[ACTIVITY] Print the data below exactly, but only the lines from the one containing "reading, testing, response" down to the one containing "source with a", inclusive.

Stored data:

━━━━━━━━━━━━━━━━━━━━

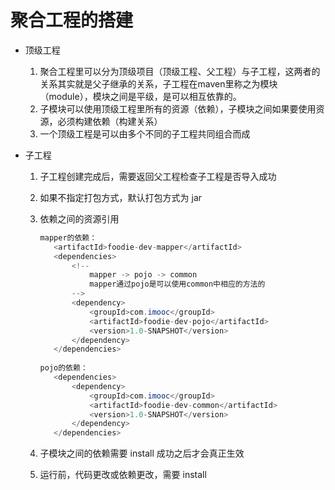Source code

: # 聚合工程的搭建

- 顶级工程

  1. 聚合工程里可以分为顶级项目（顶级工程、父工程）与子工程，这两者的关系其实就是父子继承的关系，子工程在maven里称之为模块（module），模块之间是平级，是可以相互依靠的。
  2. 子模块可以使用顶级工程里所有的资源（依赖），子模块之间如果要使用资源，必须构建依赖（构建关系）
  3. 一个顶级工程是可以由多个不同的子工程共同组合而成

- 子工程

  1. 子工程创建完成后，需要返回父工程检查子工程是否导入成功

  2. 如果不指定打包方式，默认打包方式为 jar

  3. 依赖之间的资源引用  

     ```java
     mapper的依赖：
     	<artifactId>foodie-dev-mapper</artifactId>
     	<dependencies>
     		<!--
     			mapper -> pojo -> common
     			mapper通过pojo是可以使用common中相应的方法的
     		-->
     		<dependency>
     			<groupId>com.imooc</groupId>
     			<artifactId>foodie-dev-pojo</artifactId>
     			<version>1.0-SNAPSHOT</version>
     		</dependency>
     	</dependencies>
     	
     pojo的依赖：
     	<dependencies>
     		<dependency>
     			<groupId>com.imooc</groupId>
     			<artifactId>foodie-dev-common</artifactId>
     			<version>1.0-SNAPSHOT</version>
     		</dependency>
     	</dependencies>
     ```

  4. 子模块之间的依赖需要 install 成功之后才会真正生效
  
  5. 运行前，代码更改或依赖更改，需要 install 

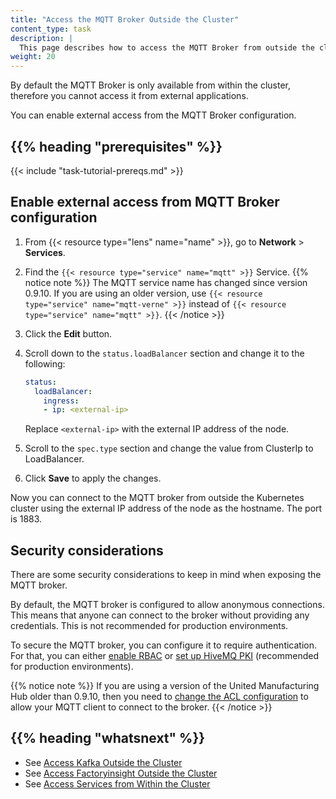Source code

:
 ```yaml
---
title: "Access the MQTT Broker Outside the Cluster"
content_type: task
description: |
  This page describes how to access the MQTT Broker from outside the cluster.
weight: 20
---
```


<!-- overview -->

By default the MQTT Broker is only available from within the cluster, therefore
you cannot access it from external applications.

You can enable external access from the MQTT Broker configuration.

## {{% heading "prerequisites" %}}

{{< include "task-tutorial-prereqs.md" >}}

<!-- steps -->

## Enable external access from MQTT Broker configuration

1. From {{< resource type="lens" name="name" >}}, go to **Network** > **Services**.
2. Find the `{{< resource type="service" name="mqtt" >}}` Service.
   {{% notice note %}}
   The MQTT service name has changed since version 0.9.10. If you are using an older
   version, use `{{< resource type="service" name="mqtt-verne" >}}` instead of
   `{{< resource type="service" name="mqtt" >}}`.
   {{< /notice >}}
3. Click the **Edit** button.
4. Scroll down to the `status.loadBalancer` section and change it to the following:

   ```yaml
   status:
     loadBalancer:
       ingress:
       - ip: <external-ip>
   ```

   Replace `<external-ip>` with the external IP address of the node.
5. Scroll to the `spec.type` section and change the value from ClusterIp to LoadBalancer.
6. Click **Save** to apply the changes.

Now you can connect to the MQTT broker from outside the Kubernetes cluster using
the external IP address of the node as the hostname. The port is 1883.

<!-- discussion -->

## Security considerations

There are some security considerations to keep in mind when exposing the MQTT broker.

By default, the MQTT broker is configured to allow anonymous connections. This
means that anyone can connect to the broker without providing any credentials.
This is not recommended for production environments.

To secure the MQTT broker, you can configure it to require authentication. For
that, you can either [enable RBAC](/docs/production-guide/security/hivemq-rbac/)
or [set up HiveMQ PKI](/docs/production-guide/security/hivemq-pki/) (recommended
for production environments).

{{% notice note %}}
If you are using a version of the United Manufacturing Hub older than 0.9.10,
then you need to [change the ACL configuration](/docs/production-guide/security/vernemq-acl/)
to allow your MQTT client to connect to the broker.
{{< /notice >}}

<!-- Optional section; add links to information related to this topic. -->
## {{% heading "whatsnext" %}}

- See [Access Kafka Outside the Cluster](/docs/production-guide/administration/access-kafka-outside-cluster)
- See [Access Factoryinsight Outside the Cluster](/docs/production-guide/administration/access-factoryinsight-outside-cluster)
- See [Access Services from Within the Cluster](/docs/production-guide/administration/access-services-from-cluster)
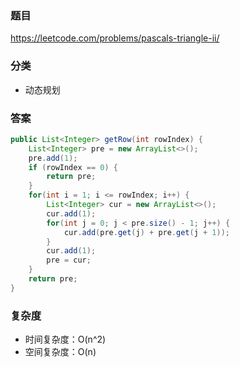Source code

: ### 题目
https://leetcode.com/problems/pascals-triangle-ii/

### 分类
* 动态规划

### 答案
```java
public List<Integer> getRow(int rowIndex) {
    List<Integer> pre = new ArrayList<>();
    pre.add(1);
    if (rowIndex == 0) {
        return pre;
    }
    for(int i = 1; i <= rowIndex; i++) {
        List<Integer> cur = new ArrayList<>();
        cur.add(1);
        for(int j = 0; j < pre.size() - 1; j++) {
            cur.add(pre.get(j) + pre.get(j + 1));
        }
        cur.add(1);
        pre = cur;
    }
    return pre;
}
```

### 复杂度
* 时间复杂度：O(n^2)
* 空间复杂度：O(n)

━━━━━━━━━━━━━━━━━━━━

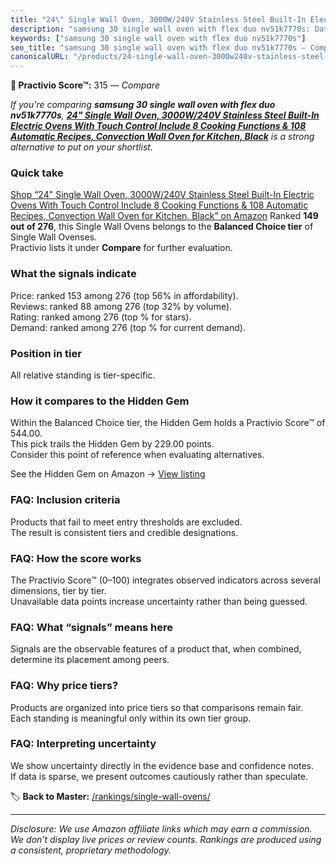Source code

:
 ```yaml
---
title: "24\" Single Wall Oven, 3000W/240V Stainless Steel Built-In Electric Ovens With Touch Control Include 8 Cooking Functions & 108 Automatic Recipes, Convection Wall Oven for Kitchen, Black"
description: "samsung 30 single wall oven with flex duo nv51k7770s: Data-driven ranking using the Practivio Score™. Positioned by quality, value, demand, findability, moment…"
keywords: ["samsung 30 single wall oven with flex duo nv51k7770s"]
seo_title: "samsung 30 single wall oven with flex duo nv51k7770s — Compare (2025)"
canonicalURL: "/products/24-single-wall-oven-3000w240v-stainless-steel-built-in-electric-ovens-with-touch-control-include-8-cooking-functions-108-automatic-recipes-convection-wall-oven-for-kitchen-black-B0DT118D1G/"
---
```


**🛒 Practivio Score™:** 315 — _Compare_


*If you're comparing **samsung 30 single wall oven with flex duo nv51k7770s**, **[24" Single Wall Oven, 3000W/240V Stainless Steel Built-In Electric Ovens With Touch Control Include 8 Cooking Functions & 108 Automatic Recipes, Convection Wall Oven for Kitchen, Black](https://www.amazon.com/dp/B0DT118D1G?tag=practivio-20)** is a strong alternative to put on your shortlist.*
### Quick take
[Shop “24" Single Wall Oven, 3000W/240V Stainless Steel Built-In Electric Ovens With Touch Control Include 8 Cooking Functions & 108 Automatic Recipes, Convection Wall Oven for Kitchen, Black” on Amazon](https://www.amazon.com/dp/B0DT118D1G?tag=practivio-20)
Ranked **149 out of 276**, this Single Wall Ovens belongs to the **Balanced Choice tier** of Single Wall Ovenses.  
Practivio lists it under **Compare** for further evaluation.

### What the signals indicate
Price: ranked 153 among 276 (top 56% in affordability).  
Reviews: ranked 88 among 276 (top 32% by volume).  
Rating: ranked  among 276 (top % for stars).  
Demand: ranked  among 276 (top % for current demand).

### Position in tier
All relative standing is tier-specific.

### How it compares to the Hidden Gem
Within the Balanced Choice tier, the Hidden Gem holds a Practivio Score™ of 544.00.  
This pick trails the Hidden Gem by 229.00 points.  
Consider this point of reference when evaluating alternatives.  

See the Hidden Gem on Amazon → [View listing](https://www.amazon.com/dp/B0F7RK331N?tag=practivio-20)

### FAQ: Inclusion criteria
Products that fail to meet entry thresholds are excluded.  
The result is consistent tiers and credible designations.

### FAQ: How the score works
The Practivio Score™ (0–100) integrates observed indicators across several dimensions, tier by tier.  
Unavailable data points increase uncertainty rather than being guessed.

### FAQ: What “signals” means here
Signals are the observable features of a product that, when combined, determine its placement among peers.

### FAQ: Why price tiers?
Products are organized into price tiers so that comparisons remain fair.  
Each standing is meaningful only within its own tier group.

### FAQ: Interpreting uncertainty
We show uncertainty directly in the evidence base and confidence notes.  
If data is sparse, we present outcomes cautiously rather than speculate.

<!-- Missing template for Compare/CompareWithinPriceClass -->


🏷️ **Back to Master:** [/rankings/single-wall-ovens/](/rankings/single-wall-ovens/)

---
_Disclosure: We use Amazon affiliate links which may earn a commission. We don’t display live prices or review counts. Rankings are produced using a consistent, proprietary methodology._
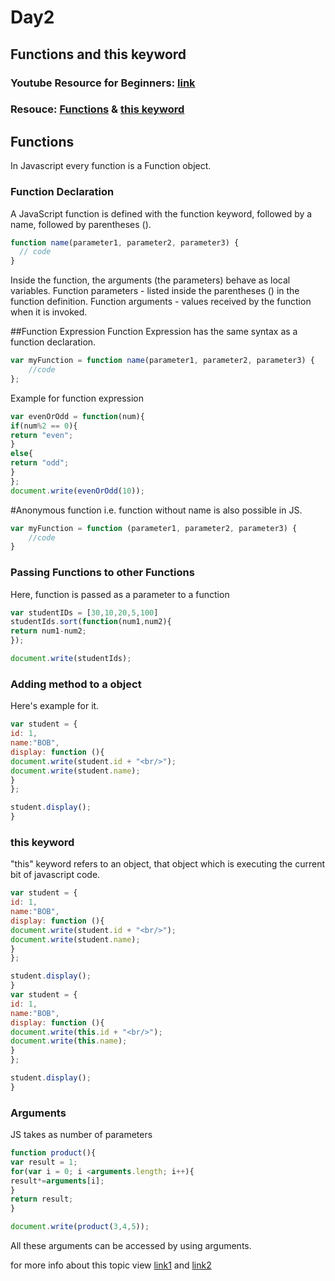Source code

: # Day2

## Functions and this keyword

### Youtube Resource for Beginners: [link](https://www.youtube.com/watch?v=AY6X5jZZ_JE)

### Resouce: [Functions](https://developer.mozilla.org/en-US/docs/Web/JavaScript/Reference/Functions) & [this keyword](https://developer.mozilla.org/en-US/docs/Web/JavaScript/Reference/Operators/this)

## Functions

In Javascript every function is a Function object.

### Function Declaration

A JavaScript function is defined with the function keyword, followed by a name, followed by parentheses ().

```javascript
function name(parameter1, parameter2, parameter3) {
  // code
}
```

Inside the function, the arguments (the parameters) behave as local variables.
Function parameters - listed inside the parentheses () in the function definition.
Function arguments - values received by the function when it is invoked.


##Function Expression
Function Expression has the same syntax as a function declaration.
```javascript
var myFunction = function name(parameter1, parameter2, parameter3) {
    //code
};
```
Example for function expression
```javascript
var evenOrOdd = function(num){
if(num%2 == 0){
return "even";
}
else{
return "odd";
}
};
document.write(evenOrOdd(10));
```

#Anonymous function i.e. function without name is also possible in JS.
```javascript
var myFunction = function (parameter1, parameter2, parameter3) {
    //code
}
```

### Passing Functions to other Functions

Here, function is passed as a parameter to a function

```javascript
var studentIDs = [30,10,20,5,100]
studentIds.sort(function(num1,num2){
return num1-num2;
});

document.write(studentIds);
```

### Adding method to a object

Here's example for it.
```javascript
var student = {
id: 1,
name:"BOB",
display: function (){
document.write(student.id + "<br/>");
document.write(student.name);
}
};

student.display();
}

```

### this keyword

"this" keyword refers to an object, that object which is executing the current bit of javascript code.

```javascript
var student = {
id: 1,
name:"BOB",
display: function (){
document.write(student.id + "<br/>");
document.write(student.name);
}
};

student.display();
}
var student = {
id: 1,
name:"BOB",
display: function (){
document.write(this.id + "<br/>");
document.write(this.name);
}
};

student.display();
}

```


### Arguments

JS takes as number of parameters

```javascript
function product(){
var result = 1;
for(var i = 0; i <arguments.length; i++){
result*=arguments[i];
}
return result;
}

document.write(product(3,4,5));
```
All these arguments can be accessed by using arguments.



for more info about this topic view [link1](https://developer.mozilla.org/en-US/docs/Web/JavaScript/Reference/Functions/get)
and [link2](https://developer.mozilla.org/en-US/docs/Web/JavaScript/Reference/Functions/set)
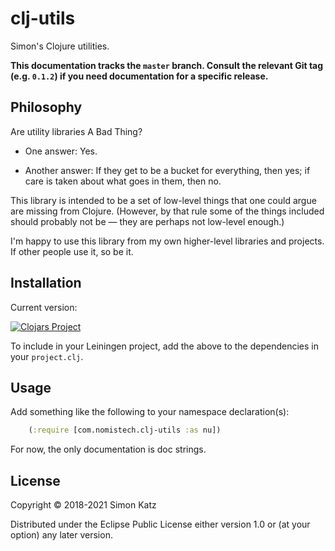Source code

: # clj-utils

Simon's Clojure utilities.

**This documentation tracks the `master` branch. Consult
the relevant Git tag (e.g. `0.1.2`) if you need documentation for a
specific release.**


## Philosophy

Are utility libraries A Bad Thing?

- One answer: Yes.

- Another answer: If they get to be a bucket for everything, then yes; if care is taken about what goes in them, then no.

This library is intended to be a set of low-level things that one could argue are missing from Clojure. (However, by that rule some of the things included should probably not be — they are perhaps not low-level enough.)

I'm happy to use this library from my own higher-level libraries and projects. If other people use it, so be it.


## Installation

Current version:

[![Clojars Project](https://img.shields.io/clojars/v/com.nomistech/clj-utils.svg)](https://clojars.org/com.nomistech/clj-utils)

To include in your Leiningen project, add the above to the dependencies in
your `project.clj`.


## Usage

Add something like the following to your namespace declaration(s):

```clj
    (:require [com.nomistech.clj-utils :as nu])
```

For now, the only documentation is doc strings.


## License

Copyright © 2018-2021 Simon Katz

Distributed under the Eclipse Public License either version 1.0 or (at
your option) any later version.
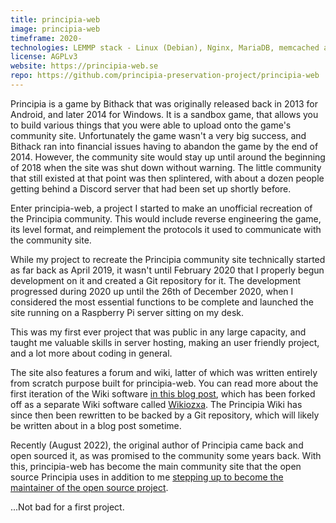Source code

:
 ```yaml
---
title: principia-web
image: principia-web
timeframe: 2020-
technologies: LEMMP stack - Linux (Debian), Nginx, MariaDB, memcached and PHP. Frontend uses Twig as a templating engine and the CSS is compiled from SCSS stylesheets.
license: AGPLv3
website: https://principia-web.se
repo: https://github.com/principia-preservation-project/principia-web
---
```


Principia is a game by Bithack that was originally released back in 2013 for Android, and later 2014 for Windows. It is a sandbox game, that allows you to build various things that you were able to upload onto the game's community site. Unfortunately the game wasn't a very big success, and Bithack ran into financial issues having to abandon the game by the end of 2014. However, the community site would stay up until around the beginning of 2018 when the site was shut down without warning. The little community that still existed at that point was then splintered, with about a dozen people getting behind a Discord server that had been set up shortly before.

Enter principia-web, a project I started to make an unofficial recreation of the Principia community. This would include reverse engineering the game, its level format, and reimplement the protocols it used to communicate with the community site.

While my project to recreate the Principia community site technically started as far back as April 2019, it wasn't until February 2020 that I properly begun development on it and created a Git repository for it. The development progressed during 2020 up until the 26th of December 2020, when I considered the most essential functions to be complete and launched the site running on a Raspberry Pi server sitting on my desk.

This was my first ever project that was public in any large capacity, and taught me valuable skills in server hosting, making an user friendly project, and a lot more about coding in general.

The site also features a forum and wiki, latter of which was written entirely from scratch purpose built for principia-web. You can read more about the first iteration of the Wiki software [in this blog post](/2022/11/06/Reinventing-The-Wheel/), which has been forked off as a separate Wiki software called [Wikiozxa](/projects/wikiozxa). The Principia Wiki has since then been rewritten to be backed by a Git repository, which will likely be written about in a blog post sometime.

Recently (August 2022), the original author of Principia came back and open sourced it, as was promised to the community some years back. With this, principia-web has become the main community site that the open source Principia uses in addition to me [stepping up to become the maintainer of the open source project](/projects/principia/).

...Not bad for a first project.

━━━━━━━━━━━━━━━━━━━━

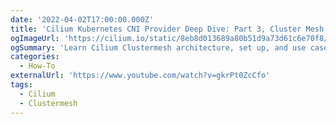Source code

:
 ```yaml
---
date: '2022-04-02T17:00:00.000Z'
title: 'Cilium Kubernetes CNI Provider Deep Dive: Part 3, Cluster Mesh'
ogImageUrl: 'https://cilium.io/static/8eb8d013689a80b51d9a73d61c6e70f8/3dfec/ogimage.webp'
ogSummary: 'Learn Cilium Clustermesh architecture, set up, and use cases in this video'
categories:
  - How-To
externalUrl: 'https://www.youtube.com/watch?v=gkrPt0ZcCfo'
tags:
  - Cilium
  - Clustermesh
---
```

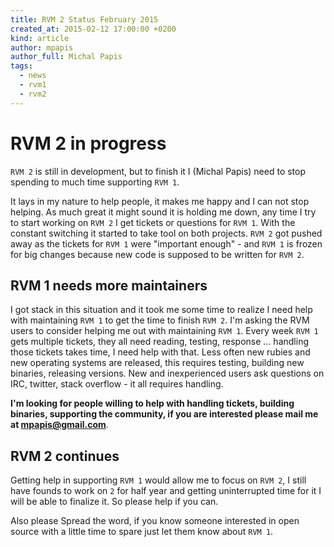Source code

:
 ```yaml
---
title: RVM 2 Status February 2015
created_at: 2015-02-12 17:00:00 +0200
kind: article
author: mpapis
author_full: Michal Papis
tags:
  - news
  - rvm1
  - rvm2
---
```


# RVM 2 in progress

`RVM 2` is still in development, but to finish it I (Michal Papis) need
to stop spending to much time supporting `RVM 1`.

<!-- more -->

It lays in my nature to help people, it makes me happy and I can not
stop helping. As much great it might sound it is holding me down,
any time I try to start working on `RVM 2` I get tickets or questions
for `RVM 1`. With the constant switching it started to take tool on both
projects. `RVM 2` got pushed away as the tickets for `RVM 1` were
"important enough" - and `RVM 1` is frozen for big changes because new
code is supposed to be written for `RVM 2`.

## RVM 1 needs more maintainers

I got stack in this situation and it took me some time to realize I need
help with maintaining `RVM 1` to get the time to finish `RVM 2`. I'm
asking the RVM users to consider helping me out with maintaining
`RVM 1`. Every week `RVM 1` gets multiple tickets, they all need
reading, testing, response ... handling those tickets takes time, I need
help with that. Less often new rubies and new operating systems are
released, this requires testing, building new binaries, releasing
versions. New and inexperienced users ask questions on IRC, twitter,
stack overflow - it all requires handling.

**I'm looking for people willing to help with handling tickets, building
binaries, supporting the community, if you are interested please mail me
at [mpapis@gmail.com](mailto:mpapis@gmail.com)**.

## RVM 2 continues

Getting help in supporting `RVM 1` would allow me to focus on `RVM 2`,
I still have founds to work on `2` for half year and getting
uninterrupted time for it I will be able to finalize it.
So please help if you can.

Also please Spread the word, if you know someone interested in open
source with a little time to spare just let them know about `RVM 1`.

━━━━━━━━━━━━━━━━━━━━

[TASK ANSWER]
reading, testing, response ... handling those tickets takes time, I need
help with that. Less often new rubies and new operating systems are
released, this requires testing, building new binaries, releasing
versions. New and inexperienced users ask questions on IRC, twitter,
stack overflow - it all requires handling.

**I'm looking for people willing to help with handling tickets, building
binaries, supporting the community, if you are interested please mail me
at [mpapis@gmail.com](mailto:mpapis@gmail.com)**.

## RVM 2 continues

Getting help in supporting `RVM 1` would allow me to focus on `RVM 2`,
I still have founds to work on `2` for half year and getting
uninterrupted time for it I will be able to finalize it.
So please help if you can.

Also please Spread the word, if you know someone interested in open
source with a little time to spare just let them know about `RVM 1`.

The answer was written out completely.